Wednesday, 9 May 2012

Completed: Quake II

A fist from the final cutscene

Quake II is a game with which I have an interesting relationship. I can remember starting it and finishing it multiple times since it was released. But I'm not sure that I ever actually reached the end of the game without cheating. I certainly know all of the secrets in the first couple of levels and how to kill the final boss, but I really didn't remember going through all of the steps the game takes to get there.

Quake II was part of my very first Steam purchase, the id Super pack, back in August 2007. I had intended at that time to finish all of the games in that pack before buying any more. Given the date of this post, that obviously didn't work out.

A tank in gameIt is pretty clear from the beginning of Quake II that id software were trying to introduce more story and story elements into their games. It actually has pre-rendered cutscenes, mission objectives that aren't reach the end of this level, some non-hostile NPCs and even an occasional voice over the radio.

The story isn't very complicated, you are part of a failed attack against Stroggos. Your pod malfunctioned which is the only thing that saved you from what pretty much wiped out or captured every other soldier in the attack. Your missions involve taking out key Strogg infrastructure and working your way deeper into their military-industrial complex so that you can take out their emperor and finish the war. A lot of the context and history justifying this is not stated in game but can be found in the manual, which I of course do not have.

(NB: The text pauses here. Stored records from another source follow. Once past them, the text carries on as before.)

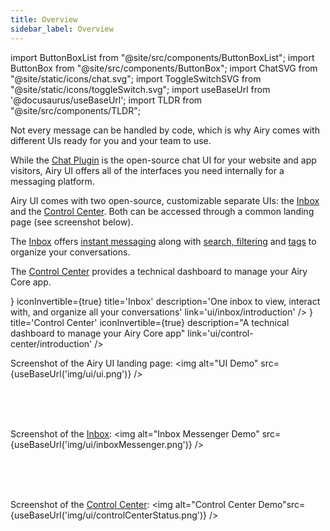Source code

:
 ```yaml
---
title: Overview
sidebar_label: Overview
---
```


import ButtonBoxList from "@site/src/components/ButtonBoxList";
import ButtonBox from "@site/src/components/ButtonBox";
import ChatSVG from "@site/static/icons/chat.svg";
import ToggleSwitchSVG from "@site/static/icons/toggleSwitch.svg";
import useBaseUrl from '@docusaurus/useBaseUrl';
import TLDR from "@site/src/components/TLDR";

<TLDR>
Not every message can be handled by code, which is why Airy comes with different UIs ready for you and your team to use.
</TLDR>

While the [Chat Plugin](connectors/sources/chatplugin/overview.md) is the open-source chat UI for your website and app visitors, Airy UI offers all of the interfaces you need internally for a messaging platform.

Airy UI comes with two open-source, customizable separate UIs: the [Inbox](inbox/introduction) and the [Control Center](control-center/introduction). Both can be accessed through a common landing page (see screenshot below).

The [Inbox](inbox/introduction) offers [instant messaging](inbox/messenger) along with [search, filtering](inbox/messenger#search-and-filter) and [tags](inbox/tags) to organize your conversations.

The [Control Center](control-center/introduction) provides a technical dashboard to manage your Airy Core app.

<ButtonBoxList>
    <ButtonBox
        icon={<ChatSVG />}
        iconInvertible={true}
        title='Inbox'
        description='One inbox to view, interact with, and organize all your conversations'
        link='ui/inbox/introduction'
    />
    <ButtonBox
        icon={<ToggleSwitchSVG />}
        title='Control Center'
        iconInvertible={true}
        description="A technical dashboard to manage your Airy Core app"
        link='ui/control-center/introduction'
    />
</ButtonBoxList>

Screenshot of the Airy UI landing page:
<img alt="UI Demo" src={useBaseUrl('img/ui/ui.png')} />

<br />
<br />
<br />

Screenshot of the [Inbox](inbox/introduction):
<img alt="Inbox Messenger Demo" src={useBaseUrl('img/ui/inboxMessenger.png')} />

<br />
<br />
<br />

Screenshot of the [Control Center](control-center/introduction):
<img alt="Control Center Demo"src={useBaseUrl('img/ui/controlCenterStatus.png')} />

A view througha window in game
The Quake II engine allowed them to relatively convincingly place me in a location. Warehouses, factories, prisons, palaces. They all actually look like they might actually conceivably be these places without requiring that they tell me what they are through other mechanisms. I don't recall this happening much in Quake and the first two Doom games. When you were told you were in a factory district you might then look at the level and think "Oh yeah, I can see that now" but it certainly wasn't something you could just intuit.

Patched version of Quake 2 in widescreen
This is a shot from the patched version of Quake II
Quake II feels old. There are obvious technical limitations such as the graphics, no widescreen and an odd issue with the music; all of these are fixable with sourceports since ID has open sourced the engine. I used KMQuake, so my screenshots are primarily from that. There is a patch that introduces widescreen support to the basic game, but it also removes the gun viewmodel which makes the game feel very strange to me.

The main reason it feels old is the mechanics, the player runs and guns at high speed, there are tons of enemies, you can carry as many guns as you can find and a large amount of ammo for each and there is no such thing as reloading or alternate fire. I really enjoy this style of game, which is now found in only a subset of FPSs, games like Serious Sam or Hard Reset. Modern FPSes tend to limit your carrying capacity, your speed and do terrible things like having enemies take cover and use basic tactics.

Just killed a bunch of guys, better check my messages.
You can see some modern elements creeping in or being trialed. The mission structure links maps together in sets allowing and requiring some backtracking and the player has an inventory. Rather than power ups being used immediately most make there way there, never to actually be used as the player saves them for a rainy day. I know I faced the final boss with an invulnerability and a couple of quad damages sitting unused there, even during that boss fight.

It was good to finally strike Quake II off the list.


Games list at time of post: 390 unfinished titles
Changes since previous post: Finished 1 title     

2 comments:

  1. Great game, I wouldn't mind giving it a shot either

    ReplyDelete
  2. Beat the whole game with only a blaster.